[DATA FOR THIS TASK — start]

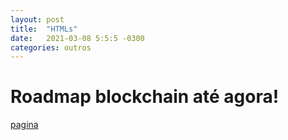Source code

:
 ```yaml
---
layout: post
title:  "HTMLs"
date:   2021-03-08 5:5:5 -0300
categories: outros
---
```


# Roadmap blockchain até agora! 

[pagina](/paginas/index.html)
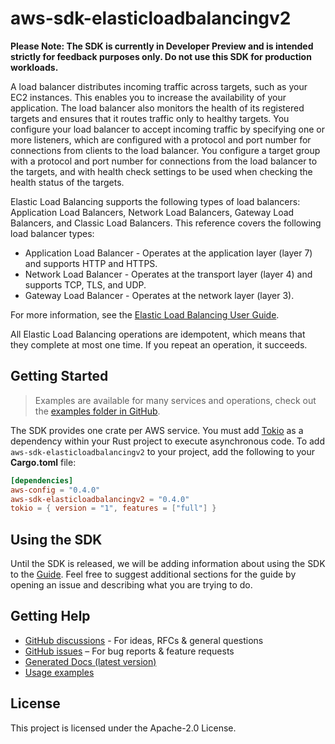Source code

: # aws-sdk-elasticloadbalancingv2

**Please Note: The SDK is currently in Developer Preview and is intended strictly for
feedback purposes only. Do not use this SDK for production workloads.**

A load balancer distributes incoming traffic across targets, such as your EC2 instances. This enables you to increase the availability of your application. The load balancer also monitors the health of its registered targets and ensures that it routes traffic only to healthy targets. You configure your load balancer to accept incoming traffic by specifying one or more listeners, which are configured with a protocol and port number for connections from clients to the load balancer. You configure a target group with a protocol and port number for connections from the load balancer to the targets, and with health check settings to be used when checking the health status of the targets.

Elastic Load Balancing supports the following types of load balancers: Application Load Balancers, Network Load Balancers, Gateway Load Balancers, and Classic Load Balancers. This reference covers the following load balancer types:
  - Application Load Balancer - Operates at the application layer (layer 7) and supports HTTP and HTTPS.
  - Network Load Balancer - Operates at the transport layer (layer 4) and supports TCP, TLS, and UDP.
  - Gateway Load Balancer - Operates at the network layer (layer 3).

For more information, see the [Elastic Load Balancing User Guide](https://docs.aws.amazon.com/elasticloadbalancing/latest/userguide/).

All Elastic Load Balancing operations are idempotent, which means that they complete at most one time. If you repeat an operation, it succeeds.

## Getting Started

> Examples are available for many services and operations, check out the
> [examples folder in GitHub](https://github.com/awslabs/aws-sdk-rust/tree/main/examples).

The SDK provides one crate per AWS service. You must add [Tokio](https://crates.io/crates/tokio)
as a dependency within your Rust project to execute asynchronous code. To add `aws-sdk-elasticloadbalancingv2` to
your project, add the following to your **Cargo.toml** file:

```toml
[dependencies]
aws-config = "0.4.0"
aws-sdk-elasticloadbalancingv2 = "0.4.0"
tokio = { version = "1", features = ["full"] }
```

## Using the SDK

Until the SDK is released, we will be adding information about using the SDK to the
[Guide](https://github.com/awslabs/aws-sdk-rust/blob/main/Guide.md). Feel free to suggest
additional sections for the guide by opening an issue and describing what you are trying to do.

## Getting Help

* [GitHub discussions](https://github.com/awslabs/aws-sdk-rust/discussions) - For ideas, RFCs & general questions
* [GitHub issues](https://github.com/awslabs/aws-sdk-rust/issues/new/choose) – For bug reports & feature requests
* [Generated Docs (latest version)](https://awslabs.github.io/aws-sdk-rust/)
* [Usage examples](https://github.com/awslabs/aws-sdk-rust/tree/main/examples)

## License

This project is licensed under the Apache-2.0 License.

[DATA FOR THIS TASK — finish]

__EXERCISE DETAILS__
Hand back the data above exactly, leaving out all pictures.

__RESULT OF THE EXERCISE__
Source code

:
 ```yaml
---
layout: post
title:  "HTMLs"
date:   2021-03-08 5:5:5 -0300
categories: outros
---
```


# Roadmap blockchain até agora! 

[pagina](/paginas/index.html)
Source code

: # aws-sdk-elasticloadbalancingv2

**Please Note: The SDK is currently in Developer Preview and is intended strictly for
feedback purposes only. Do not use this SDK for production workloads.**

A load balancer distributes incoming traffic across targets, such as your EC2 instances. This enables you to increase the availability of your application. The load balancer also monitors the health of its registered targets and ensures that it routes traffic only to healthy targets. You configure your load balancer to accept incoming traffic by specifying one or more listeners, which are configured with a protocol and port number for connections from clients to the load balancer. You configure a target group with a protocol and port number for connections from the load balancer to the targets, and with health check settings to be used when checking the health status of the targets.

Elastic Load Balancing supports the following types of load balancers: Application Load Balancers, Network Load Balancers, Gateway Load Balancers, and Classic Load Balancers. This reference covers the following load balancer types:
  - Application Load Balancer - Operates at the application layer (layer 7) and supports HTTP and HTTPS.
  - Network Load Balancer - Operates at the transport layer (layer 4) and supports TCP, TLS, and UDP.
  - Gateway Load Balancer - Operates at the network layer (layer 3).

For more information, see the [Elastic Load Balancing User Guide](https://docs.aws.amazon.com/elasticloadbalancing/latest/userguide/).

All Elastic Load Balancing operations are idempotent, which means that they complete at most one time. If you repeat an operation, it succeeds.

## Getting Started

> Examples are available for many services and operations, check out the
> [examples folder in GitHub](https://github.com/awslabs/aws-sdk-rust/tree/main/examples).

The SDK provides one crate per AWS service. You must add [Tokio](https://crates.io/crates/tokio)
as a dependency within your Rust project to execute asynchronous code. To add `aws-sdk-elasticloadbalancingv2` to
your project, add the following to your **Cargo.toml** file:

```toml
[dependencies]
aws-config = "0.4.0"
aws-sdk-elasticloadbalancingv2 = "0.4.0"
tokio = { version = "1", features = ["full"] }
```

## Using the SDK

Until the SDK is released, we will be adding information about using the SDK to the
[Guide](https://github.com/awslabs/aws-sdk-rust/blob/main/Guide.md). Feel free to suggest
additional sections for the guide by opening an issue and describing what you are trying to do.

## Getting Help

* [GitHub discussions](https://github.com/awslabs/aws-sdk-rust/discussions) - For ideas, RFCs & general questions
* [GitHub issues](https://github.com/awslabs/aws-sdk-rust/issues/new/choose) – For bug reports & feature requests
* [Generated Docs (latest version)](https://awslabs.github.io/aws-sdk-rust/)
* [Usage examples](https://github.com/awslabs/aws-sdk-rust/tree/main/examples)

## License

This project is licensed under the Apache-2.0 License.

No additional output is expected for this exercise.